The ICIC identified seven employment districts across the city: non-industrial districts in downtown, Midtown, the McNichols corridor near the University of Detroit-Mercy and Corktown, and industrial corridors along Mt. Elliott, Dequindre-Eastern Market and in Southwest Detroit.
“It helps us tell the story better about why we’re pursuing the strategies we’re pursuing,” said Olga Stella, vice president of business development at the Detroit Economic Growth Corp.
Industrial land in Detroit, she said, needs to be consolidated into larger sites, and needs investment and improved marketing.
There are about 180,000 private sector jobs in the city, and another roughly 30,000 government jobs, including jobs at medical institutions, Lynch said, but those jobs aren’t necessarily held by Detroiters.
The city’s density of jobs-to-residents lags peer cities substantially, she said.
Because Detroit residents also tend to lag national numbers in key employability metrics like holding high school or college degrees, it’s important to create jobs that suit people with a variety of backgrounds, Lynch said.
For example, she said, high-tech jobs get a lot of buzz, but a range of positions are needed to match employer demand and the pool of available workers.
The ICIC work shows that for Detroit it’s really a balance between industry, high tech and eds and meds kinds of jobs,” Stella said.
The data also highlight the number of business-to-business companies in the city, Lynch said.
Increasing inter-city purchasing is another key DEGC goal, Stella said.
She said that the strategies that have been used so successfully in downtown and Midtown must be used in the city’s other employment districts.
Part of that means lining up city or state departments that supplement business efforts, like Building, Safety and Engineering for blight removal, the Department of Public Works and the Michigan Department of Transportation for road and infrastructure maintenance.
Detroit Works is soliciting feedback from members of the community, including Detroit business owners.
The project and its goals make sense, said Sandy Baruah, president and CEO of the Detroit Regional Chamber.
“Overall, I think it’s a win, and it’s a pretty important win, because to get where you want to go you need a roadmap to get there,” he said. “Let’s develop specific outreach programs to drive basic infrastructure. …
“Since Detroit is so large, its footprint is so large, having these kinds of defined focuses for areas is hugely, hugely important.”
But how to get the business community to buy in?
“It is a combination of carrots and sticks,” Baurah said. “There’s the power of persuasion — (if the DEGC has) the help of Detroit Works, it helps create a vision for potential business investors, businesses to relocate to a particular area for a particular purpose … the very smart work being done by Detroit Works makes it more compelling.”
Then there’s the stick.
“Some things the city can do … they can look at zoning ordinances, zone particular areas to better bolster the kind of development they’re looking for,” Baurah said.
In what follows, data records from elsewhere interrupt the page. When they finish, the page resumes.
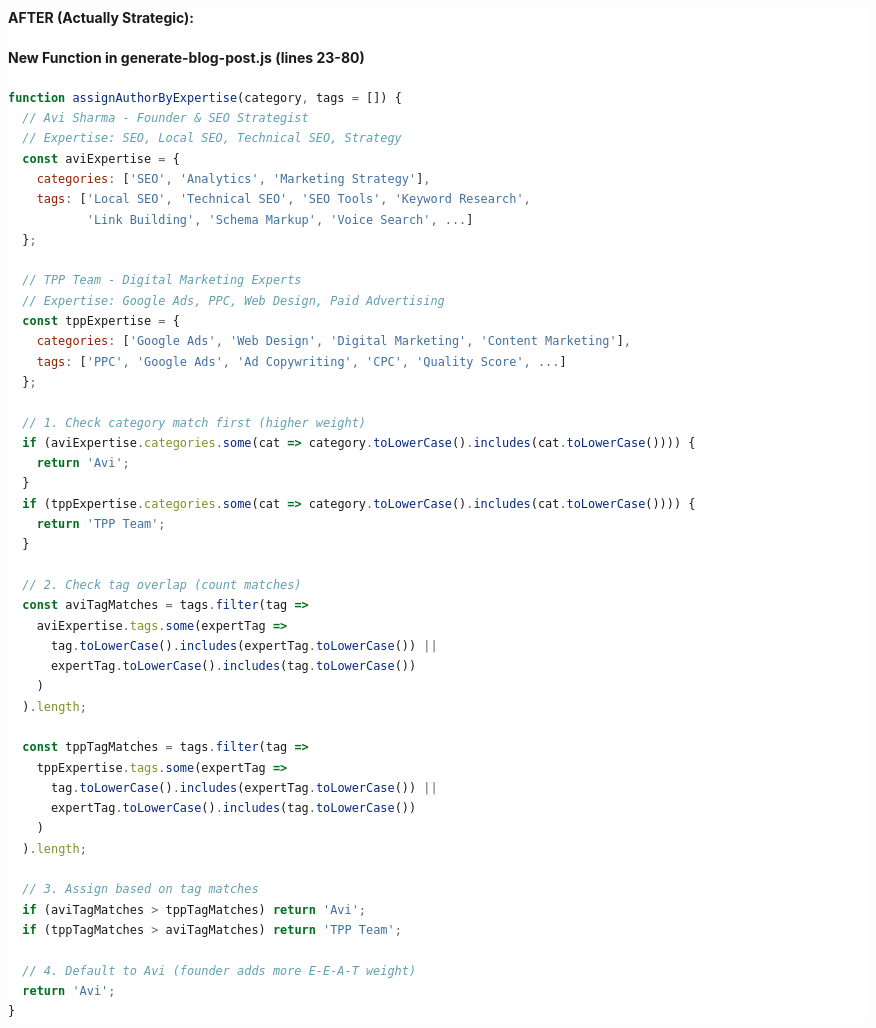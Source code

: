 **AFTER (Actually Strategic):**

#### New Function in generate-blog-post.js (lines 23-80)
```javascript
function assignAuthorByExpertise(category, tags = []) {
  // Avi Sharma - Founder & SEO Strategist
  // Expertise: SEO, Local SEO, Technical SEO, Strategy
  const aviExpertise = {
    categories: ['SEO', 'Analytics', 'Marketing Strategy'],
    tags: ['Local SEO', 'Technical SEO', 'SEO Tools', 'Keyword Research',
           'Link Building', 'Schema Markup', 'Voice Search', ...]
  };

  // TPP Team - Digital Marketing Experts
  // Expertise: Google Ads, PPC, Web Design, Paid Advertising
  const tppExpertise = {
    categories: ['Google Ads', 'Web Design', 'Digital Marketing', 'Content Marketing'],
    tags: ['PPC', 'Google Ads', 'Ad Copywriting', 'CPC', 'Quality Score', ...]
  };

  // 1. Check category match first (higher weight)
  if (aviExpertise.categories.some(cat => category.toLowerCase().includes(cat.toLowerCase()))) {
    return 'Avi';
  }
  if (tppExpertise.categories.some(cat => category.toLowerCase().includes(cat.toLowerCase()))) {
    return 'TPP Team';
  }

  // 2. Check tag overlap (count matches)
  const aviTagMatches = tags.filter(tag =>
    aviExpertise.tags.some(expertTag =>
      tag.toLowerCase().includes(expertTag.toLowerCase()) ||
      expertTag.toLowerCase().includes(tag.toLowerCase())
    )
  ).length;

  const tppTagMatches = tags.filter(tag =>
    tppExpertise.tags.some(expertTag =>
      tag.toLowerCase().includes(expertTag.toLowerCase()) ||
      expertTag.toLowerCase().includes(tag.toLowerCase())
    )
  ).length;

  // 3. Assign based on tag matches
  if (aviTagMatches > tppTagMatches) return 'Avi';
  if (tppTagMatches > aviTagMatches) return 'TPP Team';

  // 4. Default to Avi (founder adds more E-E-A-T weight)
  return 'Avi';
}
```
“The next step would be when the city gets a little bit healthier, are there tax incentives or economic development incentives that would encourage investment in particular places?”
Project advocates could face other challenges in seeking input, especially from the business community, Baruah said.
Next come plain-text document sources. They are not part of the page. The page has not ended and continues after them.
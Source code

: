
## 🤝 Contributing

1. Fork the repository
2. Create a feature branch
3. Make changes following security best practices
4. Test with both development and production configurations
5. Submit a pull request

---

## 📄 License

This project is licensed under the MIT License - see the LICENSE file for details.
“A lot of things happened outside of the public view, and people weren’t sure what it was or whether it was worth engaging with, or even how to engage,” he said.
“It turns out they (Detroit Works) were doing some very important work, but to residents, to business owners, to stakeholders in the region, it’s probably not as aggressive as it could have been.
“But that can all be fixed. Now that they’re at the point where they can deliver some findings, this can be fixed.”
“There needs to be community buy-in,” said Dan Gilmartin, executive director of the Michigan Municipal League. “The community, the mayor’s office, everybody involved in it has to be more involved on the ground than they have been. … The civic engagement aspect of this is what will make or break it.”